Although he couldn’t tell for certain, because so much flesh had been removed, he supposed that Paul had been either drugged or given a knockout blow to the head. His body had then been dumped in the maggot tank – presumably in the belief that all evidence for precisely how he was killed would soon be removed. A case could even be made that he had committed suicide.
But then something truly disgusting must have happened. The blow or the drugs wore off, and he temporarily regained some measure of consciousness – enough to realise where he was and what was happening to him. He was being eaten alive. Somehow he managed to sit upright and in the process short-circuited the wires running around the rim of the tank. This allowed thousands of maggots to escape and the rat to get in and sever his left ear. On the plus side, Alan thought, it also slowed down the process of defleshing, probably by hours.

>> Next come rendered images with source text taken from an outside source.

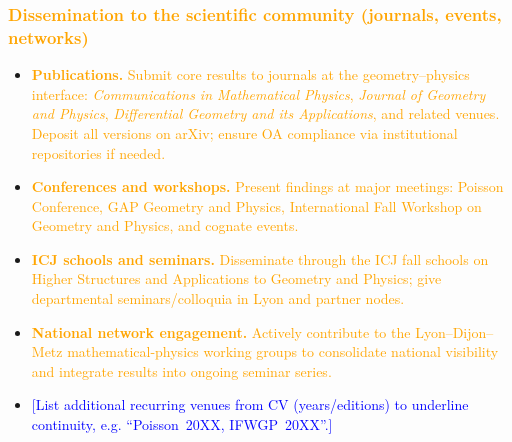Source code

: \documentclass[11pt,draftproposal]{msca-pf}
\begin{document}
\subsubsection*{\textcolor{orange}{Dissemination to the scientific community (journals, events, networks)}}
\begin{itemize}[noitemsep,topsep=2pt]
  \item \textcolor{orange}{\textbf{Publications.} Submit core results to journals at the geometry–physics interface: \emph{Communications in Mathematical Physics}, \emph{Journal of Geometry and Physics}, \emph{Differential Geometry and its Applications}, and related venues. Deposit all versions on arXiv; ensure OA compliance via institutional repositories if needed.}
  \item \textcolor{orange}{\textbf{Conferences and workshops.} Present findings at major meetings: Poisson Conference, GAP Geometry and Physics, International Fall Workshop on Geometry and Physics, and cognate events.}
  \item \textcolor{orange}{\textbf{ICJ schools and seminars.} Disseminate through the ICJ fall schools on Higher Structures and Applications to Geometry and Physics; give departmental seminars/colloquia in Lyon and partner nodes.}
  \item \textcolor{orange}{\textbf{National network engagement.} Actively contribute to the Lyon–Dijon–Metz mathematical-physics working groups to consolidate national visibility and integrate results into ongoing seminar series.}
  \item \textcolor{blue}{[List additional recurring venues from CV (years/editions) to underline continuity, e.g. “Poisson~20XX, IFWGP~20XX”.]}
\end{itemize}
\end{document}
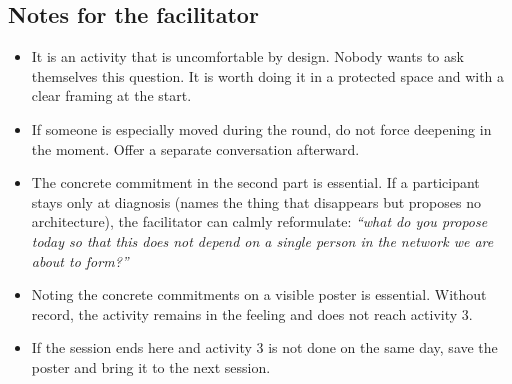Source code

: \documentclass[11pt, a4paper]{article}
\begin{document}
\begin{actividad}
\subsection*{Notes for the facilitator}
\begin{itemize}
  \item It is an activity that is uncomfortable by design. Nobody wants to ask themselves this question. It is worth doing it in a protected space and with a clear framing at the start.
  \item If someone is especially moved during the round, do not force deepening in the moment. Offer a separate conversation afterward.
  \item The concrete commitment in the second part is essential. If a participant stays only at diagnosis (names the thing that disappears but proposes no architecture), the facilitator can calmly reformulate: \emph{``what do you propose today so that this does not depend on a single person in the network we are about to form?''}
  \item Noting the concrete commitments on a visible poster is essential. Without record, the activity remains in the feeling and does not reach activity 3.
  \item If the session ends here and activity 3 is not done on the same day, save the poster and bring it to the next session.
\end{itemize}

\end{actividad}

\newpage
\end{document}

Many years ago, Alan had been on holiday with his parents on a hill farm in Wales. It had been a hot summer and one day he’d found a lamb with severe fly strike lying in a hedge. The shepherd was nearby and Alan called him over, much upset. The old man took one look and killed the animal with a blow to the head, to put it out of its misery. Alan asked why he didn’t take it back to the farm and kill off the maggots? The shepherd then explained that as they ate through the living flesh, maggots secreted toxins that built up and would eventually kill the lamb, whatever else happened. But it would take a long time. So a rapid death was infinitely kinder.
So presumably, Alan thought as he looked down on the corpse, it was the accumulation of toxins that had prevented Paul from getting the strength to climb out of the tank. And eventually of course, they, the toxins, had killed him.
Alan realised it was essential to stop the maggots before they consumed all the forensic evidence. So, steeling himself, he dragged the body over to a large chest freezer and bundled it in, before carefully closing the lid. He turned round and looked behind him. On the floor was a writhing, living rope of maggots that had dropped from the corpse, as Alan had dragged it across to the freezer. Unable to stop himself he trampled his way slowly through the wriggling mass, killing thousands of them, while coating his shoes with their – with Paul’s – blood. Somehow that made him feel better. At least he’d done something.
He then returned to the tank. He had no wish to, but he needed to take another look, now that Paul’s body had gone. Lying at the bottom, in a few inches of the stinking slimy ‘soup’, formed by the acids of putrefaction, were the miniature bones and dark brown wool of what appeared to be a Soay lamb. Gently his gloved fingers lifted it out of the way.
Beneath, and lying directly on the bottom of the tank, he could see a group of tarsals and metatarsals, the small and very characteristic bones of the human foot. As if to remove any doubt in his mind, the toenails, still painted a glossy dark pink, lay beside them, in a little pool of yellow jelly, like so many bright fallen petals off a grisly flower.